Black scruffy mixed-breed dog sitting in dry golden grass near Fielding Garr Ranch on Antelope Island, Utah, photographed in warm backlight.

Darwin did a fantastic job of sitting in dry winter grass with that warm backlight catching the edges of his coat, looking off like he had somewhere important to be or at least had a strong opinion about the direction of the breeze. This was one of those simple scouting moments that ends up reminding me why I like Antelope Island so much in the first place. The place gives you texture for free. The light does half the work. The dog does the other half, assuming the sausage contract has been honored.

After the ranch, we headed north to Ladyfinger Point, which I already had my eye on because I remembered there being some promising rocks out there. I was hoping for something that felt a little dramatic without requiring a full expedition, and Antelope Island is very good at offering exactly that kind of terrain.

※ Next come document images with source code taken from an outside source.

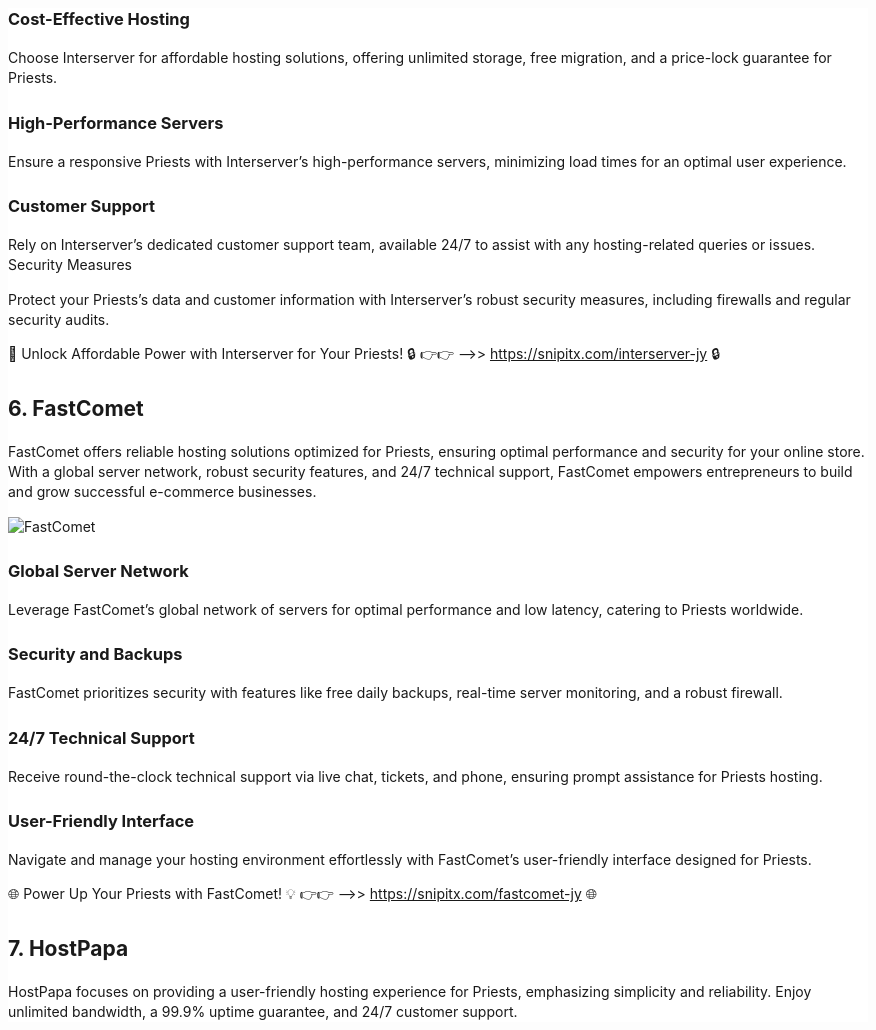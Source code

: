 ### Cost-Effective Hosting
Choose Interserver for affordable hosting solutions, offering unlimited storage, free migration, and a price-lock guarantee for Priests.

### High-Performance Servers
Ensure a responsive Priests with Interserver’s high-performance servers, minimizing load times for an optimal user experience.

### Customer Support
Rely on Interserver’s dedicated customer support team, available 24/7 to assist with any hosting-related queries or issues.
Security Measures

Protect your Priests’s data and customer information with Interserver’s robust security measures, including firewalls and regular security audits.

💸 Unlock Affordable Power with Interserver for Your Priests! 🔒
👉👉 -->> https://snipitx.com/interserver-jy 🔒

## 6. FastComet

FastComet offers reliable hosting solutions optimized for Priests, ensuring optimal performance and security for your online store. With a global server network, robust security features, and 24/7 technical support, FastComet empowers entrepreneurs to build and grow successful e-commerce businesses.

![FastComet](https://i.imgur.com/7qgXuWp.png "FastComet Hosting")

### Global Server Network
Leverage FastComet’s global network of servers for optimal performance and low latency, catering to Priests worldwide.

### Security and Backups
FastComet prioritizes security with features like free daily backups, real-time server monitoring, and a robust firewall.

### 24/7 Technical Support
Receive round-the-clock technical support via live chat, tickets, and phone, ensuring prompt assistance for Priests hosting.

### User-Friendly Interface
Navigate and manage your hosting environment effortlessly with FastComet’s user-friendly interface designed for Priests.

🌐 Power Up Your Priests with FastComet! 💡
👉👉 -->> https://snipitx.com/fastcomet-jy 🌐

## 7. HostPapa

HostPapa focuses on providing a user-friendly hosting experience for Priests, emphasizing simplicity and reliability. Enjoy unlimited bandwidth, a 99.9% uptime guarantee, and 24/7 customer support.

We also, once again, had to dodge bison and people trying to get selfies with the furry cows directly in front of signs telling them not to approach the furry cows. Public lands remain undefeated as a source of observational comedy.

Black scruffy mixed-breed dog standing on limestone rock above the Great Salt Lake on Antelope Island, Utah, with snowy Wasatch mountains in the background.

By that point I was pretty convinced Ladyfinger Point had what I was looking for. Good access, interesting rock formations, open views, and plenty of variety for both scouting and actual portrait sessions.

And then Darwin got up on the rock. This was the frame I had in mind when we drove out there. Not this exact image, necessarily, but this feeling. A dog in a place that looks big. Some texture in the foreground. Space in the background. Something that feels like exploration without pretending we hiked across a continent to get there.

With enough encouragement from his mom, a few weird noises from me, and steady sausage-based compensation, Darwin was a total rockstar. He gave me exactly the kind of patient, alert energy that makes a scouting trip feel useful. Also, I am fairly sure he would like the record to show that standing on a rock while being told how handsome you are counts as work.

Before he got completely bored with the arrangement, we headed across the point to the beach on the other side and let the evening wind down with sunset, calm water, and, naturally, more sausages.

Black scruffy mixed-breed dog standing along the Great Salt Lake shoreline at sunset on Antelope Island, Utah, with a soft pastel sky reflected in the water.

Out along the shoreline, the evening started to soften. The lake went pastel, the horizon settled down, and Darwin stood there on leash looking like he had personally arranged the color palette for me. This was exactly the kind of spot I had hoped to find while scouting: accessible, interesting, and just dramatic enough without needing a full backcountry commitment.

That leash part matters, of course. Dogs are required to stay leashed in the park, which is sensible for a place full of wildlife and birds, including California gulls, which are not technically “seagulls” even though everyone says seagulls, and are somehow also the state bird of Utah despite the ‘California’ part of their name. Antelope Island has a way of making every outing just a little educational whether you planned on that or not!

Even with the unusually warm winter, the bugs were still minimal, which felt like a rare and generous gift from Antelope Island.

This trip was mostly a scouting trip, which is why there are only three finished images from it, but honestly that feels right. Sometimes the point is not to come home with a giant gallery. Sometimes the point is to walk around a place with a dog, pay attention to the light, notice what might work later, and remember that location scouting is a lot more fun when your assistant has a beard and works for sausage.

And I feel like I’m making a little progress in my Empower ideas, so it was really the perfect way to spend an afternoon/evening!